[Stored data entries]
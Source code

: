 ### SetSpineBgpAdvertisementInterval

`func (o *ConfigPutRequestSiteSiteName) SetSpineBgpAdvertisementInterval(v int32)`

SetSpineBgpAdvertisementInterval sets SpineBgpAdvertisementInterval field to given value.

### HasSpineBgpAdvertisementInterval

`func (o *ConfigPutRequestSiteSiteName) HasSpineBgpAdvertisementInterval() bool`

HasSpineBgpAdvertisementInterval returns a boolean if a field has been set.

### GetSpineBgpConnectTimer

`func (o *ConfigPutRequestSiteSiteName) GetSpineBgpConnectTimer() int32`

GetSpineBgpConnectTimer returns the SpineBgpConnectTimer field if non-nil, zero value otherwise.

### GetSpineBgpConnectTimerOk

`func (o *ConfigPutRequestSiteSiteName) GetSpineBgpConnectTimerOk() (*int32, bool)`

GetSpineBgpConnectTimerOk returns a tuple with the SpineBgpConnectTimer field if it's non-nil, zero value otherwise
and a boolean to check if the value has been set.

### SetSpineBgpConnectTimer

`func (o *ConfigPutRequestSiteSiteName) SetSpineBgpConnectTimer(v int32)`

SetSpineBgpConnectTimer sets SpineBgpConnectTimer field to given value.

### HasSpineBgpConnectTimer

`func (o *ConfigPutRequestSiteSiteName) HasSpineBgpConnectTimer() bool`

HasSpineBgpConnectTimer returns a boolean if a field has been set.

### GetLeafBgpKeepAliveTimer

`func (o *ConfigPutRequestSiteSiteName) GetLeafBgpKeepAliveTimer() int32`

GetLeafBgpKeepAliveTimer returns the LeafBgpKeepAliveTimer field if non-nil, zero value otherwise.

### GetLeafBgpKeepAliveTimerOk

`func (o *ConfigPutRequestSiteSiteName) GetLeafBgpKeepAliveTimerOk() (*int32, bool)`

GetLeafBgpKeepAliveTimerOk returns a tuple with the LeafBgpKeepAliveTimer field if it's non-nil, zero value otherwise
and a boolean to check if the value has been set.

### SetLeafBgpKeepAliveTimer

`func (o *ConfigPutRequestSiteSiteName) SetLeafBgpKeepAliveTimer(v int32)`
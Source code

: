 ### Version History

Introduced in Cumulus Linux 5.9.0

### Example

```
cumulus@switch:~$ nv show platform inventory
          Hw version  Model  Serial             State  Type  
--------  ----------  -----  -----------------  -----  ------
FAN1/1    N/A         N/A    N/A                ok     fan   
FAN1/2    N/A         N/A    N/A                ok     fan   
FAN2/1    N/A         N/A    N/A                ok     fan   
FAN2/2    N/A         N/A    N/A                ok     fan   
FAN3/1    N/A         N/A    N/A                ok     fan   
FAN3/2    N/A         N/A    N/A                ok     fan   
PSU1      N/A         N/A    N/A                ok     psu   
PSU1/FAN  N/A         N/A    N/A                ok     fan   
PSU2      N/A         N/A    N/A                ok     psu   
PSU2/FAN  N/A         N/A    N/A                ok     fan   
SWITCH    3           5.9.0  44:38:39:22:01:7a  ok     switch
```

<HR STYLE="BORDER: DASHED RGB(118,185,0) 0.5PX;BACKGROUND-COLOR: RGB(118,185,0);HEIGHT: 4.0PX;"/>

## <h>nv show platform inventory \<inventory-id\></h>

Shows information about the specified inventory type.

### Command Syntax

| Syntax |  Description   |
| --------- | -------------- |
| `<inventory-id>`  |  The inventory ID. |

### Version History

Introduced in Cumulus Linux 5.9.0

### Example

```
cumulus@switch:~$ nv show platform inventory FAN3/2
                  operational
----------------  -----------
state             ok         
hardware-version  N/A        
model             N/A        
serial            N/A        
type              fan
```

> **Work to be completed**:
The answer must be every line of the entries that includes the word "Syntax".

> **Answer section**:
### Command Syntax
| Syntax |  Description   |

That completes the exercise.